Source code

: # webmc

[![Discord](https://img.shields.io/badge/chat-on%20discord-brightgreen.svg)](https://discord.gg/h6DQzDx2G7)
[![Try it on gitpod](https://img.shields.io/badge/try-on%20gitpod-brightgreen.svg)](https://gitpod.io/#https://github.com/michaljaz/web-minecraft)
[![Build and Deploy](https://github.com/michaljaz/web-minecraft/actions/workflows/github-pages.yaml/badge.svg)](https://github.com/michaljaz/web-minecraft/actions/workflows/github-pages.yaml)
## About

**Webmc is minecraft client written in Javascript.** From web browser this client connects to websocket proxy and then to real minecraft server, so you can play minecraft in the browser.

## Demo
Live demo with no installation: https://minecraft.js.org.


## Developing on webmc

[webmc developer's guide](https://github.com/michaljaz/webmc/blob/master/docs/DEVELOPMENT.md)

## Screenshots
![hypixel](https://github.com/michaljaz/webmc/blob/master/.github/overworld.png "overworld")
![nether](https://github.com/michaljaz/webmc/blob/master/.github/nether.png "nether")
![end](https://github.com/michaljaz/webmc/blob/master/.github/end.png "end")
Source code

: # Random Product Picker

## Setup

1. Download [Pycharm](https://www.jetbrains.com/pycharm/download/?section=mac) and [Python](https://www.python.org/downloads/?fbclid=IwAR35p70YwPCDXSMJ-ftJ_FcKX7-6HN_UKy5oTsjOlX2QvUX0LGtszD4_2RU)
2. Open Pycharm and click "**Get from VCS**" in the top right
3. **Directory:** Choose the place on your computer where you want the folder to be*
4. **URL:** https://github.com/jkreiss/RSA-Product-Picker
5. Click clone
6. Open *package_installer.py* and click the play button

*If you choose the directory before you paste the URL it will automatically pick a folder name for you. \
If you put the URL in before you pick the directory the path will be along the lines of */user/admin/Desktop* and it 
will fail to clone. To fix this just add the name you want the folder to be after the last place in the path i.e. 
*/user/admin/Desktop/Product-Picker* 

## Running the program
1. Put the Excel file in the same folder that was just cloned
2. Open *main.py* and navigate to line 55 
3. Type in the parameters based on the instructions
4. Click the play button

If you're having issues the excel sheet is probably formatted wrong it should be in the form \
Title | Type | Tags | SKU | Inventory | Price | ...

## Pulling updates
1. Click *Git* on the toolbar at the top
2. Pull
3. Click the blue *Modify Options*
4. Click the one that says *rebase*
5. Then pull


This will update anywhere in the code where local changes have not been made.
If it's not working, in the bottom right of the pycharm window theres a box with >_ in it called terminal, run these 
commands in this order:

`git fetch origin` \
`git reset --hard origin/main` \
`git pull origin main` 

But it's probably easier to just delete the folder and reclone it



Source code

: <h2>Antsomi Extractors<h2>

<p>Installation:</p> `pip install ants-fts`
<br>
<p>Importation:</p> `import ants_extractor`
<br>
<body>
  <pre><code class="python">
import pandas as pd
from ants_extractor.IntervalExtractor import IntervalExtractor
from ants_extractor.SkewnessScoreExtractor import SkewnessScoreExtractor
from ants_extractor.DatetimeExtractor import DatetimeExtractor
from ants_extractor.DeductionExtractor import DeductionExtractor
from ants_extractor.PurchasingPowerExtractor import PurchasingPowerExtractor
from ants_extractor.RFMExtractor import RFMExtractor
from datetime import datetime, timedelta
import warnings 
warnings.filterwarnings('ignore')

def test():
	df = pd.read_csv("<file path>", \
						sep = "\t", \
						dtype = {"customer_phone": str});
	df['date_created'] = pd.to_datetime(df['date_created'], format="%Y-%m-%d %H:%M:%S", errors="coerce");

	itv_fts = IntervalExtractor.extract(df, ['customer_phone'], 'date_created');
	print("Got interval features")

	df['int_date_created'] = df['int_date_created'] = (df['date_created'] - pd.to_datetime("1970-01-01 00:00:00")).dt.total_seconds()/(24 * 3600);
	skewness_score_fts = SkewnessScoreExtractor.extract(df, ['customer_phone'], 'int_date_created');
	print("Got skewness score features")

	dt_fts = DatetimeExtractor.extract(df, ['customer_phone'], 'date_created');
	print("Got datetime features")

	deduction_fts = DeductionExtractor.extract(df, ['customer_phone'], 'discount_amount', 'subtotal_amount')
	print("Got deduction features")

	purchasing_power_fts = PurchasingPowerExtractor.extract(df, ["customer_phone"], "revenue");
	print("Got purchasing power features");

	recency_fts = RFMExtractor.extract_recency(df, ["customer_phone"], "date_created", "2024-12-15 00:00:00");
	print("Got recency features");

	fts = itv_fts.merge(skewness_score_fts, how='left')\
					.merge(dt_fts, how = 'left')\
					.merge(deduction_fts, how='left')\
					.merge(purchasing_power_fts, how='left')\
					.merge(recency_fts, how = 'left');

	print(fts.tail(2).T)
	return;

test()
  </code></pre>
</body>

..........

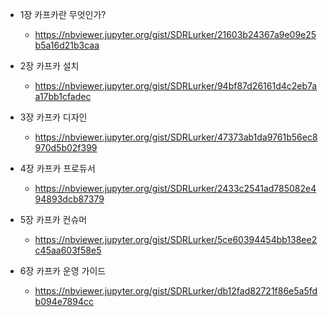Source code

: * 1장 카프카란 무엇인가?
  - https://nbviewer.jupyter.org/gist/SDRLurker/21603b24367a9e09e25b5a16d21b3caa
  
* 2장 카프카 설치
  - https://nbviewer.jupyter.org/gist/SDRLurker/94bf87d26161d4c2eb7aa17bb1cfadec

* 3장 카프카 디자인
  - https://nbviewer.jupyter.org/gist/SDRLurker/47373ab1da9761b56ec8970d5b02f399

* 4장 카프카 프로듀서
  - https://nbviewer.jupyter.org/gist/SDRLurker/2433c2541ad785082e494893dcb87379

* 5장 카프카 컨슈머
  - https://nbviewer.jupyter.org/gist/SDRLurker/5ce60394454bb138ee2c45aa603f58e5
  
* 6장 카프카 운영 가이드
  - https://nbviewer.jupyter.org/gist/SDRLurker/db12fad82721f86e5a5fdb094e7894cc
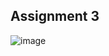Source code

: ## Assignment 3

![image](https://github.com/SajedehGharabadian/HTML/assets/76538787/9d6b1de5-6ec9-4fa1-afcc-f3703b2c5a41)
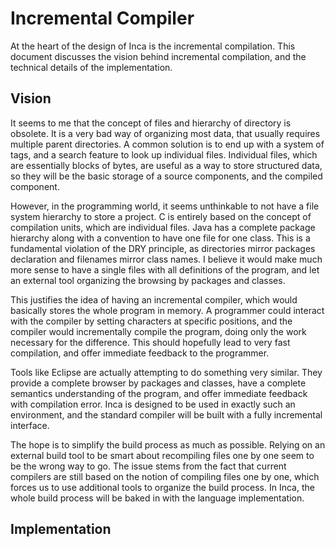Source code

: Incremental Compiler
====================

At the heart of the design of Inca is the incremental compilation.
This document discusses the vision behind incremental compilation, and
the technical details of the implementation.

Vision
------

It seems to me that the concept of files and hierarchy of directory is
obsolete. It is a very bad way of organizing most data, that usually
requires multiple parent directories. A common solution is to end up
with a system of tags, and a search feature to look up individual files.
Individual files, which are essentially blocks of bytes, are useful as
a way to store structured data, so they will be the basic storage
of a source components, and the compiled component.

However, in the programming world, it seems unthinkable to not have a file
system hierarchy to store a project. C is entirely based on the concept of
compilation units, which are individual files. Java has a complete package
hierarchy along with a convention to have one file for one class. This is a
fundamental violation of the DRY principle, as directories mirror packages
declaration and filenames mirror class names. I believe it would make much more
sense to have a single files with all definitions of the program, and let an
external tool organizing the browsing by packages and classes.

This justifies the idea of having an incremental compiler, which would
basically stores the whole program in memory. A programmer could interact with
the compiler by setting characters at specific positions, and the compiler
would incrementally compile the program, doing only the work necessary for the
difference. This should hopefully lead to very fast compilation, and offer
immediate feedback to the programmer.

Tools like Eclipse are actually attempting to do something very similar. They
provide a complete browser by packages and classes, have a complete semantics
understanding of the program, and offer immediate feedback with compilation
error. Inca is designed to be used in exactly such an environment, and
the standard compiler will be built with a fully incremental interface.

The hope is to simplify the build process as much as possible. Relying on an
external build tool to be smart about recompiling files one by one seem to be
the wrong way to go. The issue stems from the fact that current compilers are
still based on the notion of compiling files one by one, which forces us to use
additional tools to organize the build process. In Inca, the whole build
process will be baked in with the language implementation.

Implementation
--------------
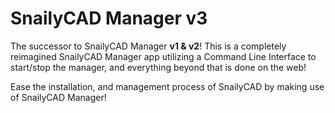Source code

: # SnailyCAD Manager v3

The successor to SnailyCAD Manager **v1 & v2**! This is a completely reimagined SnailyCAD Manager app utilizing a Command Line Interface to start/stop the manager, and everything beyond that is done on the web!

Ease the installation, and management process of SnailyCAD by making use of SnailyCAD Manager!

..........

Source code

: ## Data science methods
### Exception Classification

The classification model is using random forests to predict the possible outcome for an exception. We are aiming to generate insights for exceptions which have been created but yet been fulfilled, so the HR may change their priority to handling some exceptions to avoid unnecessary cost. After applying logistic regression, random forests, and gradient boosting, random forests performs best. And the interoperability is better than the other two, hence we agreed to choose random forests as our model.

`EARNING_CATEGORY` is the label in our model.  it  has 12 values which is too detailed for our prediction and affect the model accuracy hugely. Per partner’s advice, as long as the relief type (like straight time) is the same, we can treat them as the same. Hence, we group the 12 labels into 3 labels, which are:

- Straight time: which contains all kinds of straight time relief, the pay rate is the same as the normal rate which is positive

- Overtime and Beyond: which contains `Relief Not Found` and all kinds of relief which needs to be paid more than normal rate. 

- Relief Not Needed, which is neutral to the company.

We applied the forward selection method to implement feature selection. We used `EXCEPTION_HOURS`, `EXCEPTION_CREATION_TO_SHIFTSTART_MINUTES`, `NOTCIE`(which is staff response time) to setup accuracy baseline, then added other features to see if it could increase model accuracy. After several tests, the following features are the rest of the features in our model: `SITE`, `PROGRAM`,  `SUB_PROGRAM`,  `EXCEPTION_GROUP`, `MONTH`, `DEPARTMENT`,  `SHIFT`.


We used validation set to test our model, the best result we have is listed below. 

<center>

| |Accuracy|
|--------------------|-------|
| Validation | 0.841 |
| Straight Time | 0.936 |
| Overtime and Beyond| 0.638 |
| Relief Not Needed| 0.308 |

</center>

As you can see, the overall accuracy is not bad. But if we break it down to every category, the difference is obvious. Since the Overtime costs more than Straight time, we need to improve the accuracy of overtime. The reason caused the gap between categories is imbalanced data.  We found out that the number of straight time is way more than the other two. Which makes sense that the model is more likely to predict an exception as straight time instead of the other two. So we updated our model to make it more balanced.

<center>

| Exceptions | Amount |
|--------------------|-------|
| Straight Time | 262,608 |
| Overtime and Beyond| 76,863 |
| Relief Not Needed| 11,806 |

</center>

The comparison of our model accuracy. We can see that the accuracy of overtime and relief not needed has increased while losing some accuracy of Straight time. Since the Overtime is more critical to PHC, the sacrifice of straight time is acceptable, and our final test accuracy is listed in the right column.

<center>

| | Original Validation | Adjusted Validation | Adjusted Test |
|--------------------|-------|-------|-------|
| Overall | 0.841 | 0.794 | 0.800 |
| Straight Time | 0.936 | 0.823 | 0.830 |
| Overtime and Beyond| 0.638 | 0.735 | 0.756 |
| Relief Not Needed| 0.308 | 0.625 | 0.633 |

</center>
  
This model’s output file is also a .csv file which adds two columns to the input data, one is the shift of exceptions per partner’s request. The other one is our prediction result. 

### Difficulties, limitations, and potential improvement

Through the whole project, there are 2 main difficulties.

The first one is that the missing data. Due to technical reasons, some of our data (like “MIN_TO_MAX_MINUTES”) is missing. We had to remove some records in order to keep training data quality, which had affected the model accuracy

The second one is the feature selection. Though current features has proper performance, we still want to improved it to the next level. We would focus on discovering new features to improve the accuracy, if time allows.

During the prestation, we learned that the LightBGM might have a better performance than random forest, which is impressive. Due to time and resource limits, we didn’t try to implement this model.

..........

Go through the entries above and copy each line holding the string "kinds".

— Response below —
- Straight time: which contains all kinds of straight time relief, the pay rate is the same as the normal rate which is positive
- Overtime and Beyond: which contains `Relief Not Found` and all kinds of relief which needs to be paid more than normal rate. 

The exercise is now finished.